Exercise instructions:
Filter the records for lines holding the string "レポートのサンプル".

Information shown:
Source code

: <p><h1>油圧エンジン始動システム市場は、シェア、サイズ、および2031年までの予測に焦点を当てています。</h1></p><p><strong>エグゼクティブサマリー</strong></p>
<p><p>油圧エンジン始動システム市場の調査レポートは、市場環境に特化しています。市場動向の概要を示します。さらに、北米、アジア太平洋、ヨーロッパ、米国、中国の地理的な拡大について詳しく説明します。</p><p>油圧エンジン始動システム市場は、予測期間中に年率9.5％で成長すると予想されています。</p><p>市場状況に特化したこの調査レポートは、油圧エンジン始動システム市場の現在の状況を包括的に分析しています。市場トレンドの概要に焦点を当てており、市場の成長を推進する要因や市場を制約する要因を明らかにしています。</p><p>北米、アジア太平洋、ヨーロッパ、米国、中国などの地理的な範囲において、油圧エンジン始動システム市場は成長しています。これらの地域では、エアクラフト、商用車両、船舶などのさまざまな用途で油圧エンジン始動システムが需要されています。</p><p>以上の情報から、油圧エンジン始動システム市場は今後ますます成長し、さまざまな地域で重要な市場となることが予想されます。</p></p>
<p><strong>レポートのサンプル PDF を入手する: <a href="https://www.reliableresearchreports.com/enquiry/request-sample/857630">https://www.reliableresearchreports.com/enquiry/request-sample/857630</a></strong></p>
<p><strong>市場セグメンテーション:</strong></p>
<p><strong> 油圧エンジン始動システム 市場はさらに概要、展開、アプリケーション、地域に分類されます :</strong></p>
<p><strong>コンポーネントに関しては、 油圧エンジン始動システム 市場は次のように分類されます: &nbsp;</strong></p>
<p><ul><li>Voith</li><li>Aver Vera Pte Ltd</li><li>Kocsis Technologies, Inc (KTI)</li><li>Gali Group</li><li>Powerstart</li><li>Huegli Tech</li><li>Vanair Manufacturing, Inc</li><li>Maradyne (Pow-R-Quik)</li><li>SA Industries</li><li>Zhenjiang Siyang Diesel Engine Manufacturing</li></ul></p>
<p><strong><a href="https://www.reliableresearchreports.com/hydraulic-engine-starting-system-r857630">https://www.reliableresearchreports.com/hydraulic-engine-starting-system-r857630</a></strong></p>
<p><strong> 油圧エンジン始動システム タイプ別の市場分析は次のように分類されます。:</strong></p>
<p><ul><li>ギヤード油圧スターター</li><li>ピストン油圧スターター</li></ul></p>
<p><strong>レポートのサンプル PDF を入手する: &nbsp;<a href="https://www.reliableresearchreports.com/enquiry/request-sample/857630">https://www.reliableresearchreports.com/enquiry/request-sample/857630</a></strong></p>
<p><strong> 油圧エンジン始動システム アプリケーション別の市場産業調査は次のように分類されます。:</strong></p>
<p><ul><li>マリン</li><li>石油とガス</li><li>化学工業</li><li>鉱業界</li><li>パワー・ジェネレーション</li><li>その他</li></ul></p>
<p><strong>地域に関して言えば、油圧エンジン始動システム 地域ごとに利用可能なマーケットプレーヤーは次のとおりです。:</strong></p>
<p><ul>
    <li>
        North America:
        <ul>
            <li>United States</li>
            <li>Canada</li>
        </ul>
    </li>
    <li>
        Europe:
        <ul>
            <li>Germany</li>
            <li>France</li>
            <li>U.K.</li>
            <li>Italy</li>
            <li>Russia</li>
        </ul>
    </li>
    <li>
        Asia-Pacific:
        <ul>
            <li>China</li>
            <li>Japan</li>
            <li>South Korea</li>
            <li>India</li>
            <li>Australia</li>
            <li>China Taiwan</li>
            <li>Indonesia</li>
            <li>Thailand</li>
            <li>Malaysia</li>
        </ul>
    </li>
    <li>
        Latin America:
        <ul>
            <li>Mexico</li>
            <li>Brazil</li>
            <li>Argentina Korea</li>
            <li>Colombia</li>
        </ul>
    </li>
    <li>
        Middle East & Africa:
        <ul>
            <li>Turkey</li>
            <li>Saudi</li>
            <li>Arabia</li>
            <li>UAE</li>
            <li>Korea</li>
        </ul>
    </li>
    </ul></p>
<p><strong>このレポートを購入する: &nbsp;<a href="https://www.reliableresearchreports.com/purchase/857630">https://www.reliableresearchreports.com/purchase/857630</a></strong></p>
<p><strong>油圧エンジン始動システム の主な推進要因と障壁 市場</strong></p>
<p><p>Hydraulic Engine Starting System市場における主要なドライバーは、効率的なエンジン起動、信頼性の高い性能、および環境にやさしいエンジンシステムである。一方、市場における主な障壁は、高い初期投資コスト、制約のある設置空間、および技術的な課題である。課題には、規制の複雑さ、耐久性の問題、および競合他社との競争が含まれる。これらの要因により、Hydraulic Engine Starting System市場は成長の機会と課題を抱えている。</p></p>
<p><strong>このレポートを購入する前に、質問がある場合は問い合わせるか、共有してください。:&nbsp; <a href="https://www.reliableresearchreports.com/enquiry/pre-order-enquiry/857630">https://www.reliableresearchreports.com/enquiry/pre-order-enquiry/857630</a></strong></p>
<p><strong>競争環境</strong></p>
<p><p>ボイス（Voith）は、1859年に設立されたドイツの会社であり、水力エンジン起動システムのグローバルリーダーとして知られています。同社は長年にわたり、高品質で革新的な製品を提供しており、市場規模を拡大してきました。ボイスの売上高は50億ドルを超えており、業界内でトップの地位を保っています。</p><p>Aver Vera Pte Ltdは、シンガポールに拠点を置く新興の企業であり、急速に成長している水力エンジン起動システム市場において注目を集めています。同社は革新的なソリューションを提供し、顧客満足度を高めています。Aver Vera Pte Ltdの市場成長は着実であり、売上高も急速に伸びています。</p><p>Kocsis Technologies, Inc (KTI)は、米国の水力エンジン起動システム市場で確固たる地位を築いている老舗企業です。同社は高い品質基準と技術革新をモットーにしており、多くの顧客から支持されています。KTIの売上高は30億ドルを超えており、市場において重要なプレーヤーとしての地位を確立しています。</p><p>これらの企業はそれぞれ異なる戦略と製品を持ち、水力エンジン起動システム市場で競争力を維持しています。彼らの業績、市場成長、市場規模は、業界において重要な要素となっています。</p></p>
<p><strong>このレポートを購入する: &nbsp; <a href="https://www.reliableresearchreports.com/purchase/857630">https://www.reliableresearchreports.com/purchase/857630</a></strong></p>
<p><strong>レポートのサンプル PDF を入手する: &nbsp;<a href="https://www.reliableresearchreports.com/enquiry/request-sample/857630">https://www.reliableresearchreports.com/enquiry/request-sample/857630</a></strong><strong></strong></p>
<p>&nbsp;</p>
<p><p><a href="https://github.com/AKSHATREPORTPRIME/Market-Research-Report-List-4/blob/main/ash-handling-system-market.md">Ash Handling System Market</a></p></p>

Answer to the exercise:
<p><strong>レポートのサンプル PDF を入手する: <a href="https://www.reliableresearchreports.com/enquiry/request-sample/857630">https://www.reliableresearchreports.com/enquiry/request-sample/857630</a></strong></p>
<p><strong>レポートのサンプル PDF を入手する: &nbsp;<a href="https://www.reliableresearchreports.com/enquiry/request-sample/857630">https://www.reliableresearchreports.com/enquiry/request-sample/857630</a></strong></p>
<p><strong>レポートのサンプル PDF を入手する: &nbsp;<a href="https://www.reliableresearchreports.com/enquiry/request-sample/857630">https://www.reliableresearchreports.com/enquiry/request-sample/857630</a></strong><strong></strong></p>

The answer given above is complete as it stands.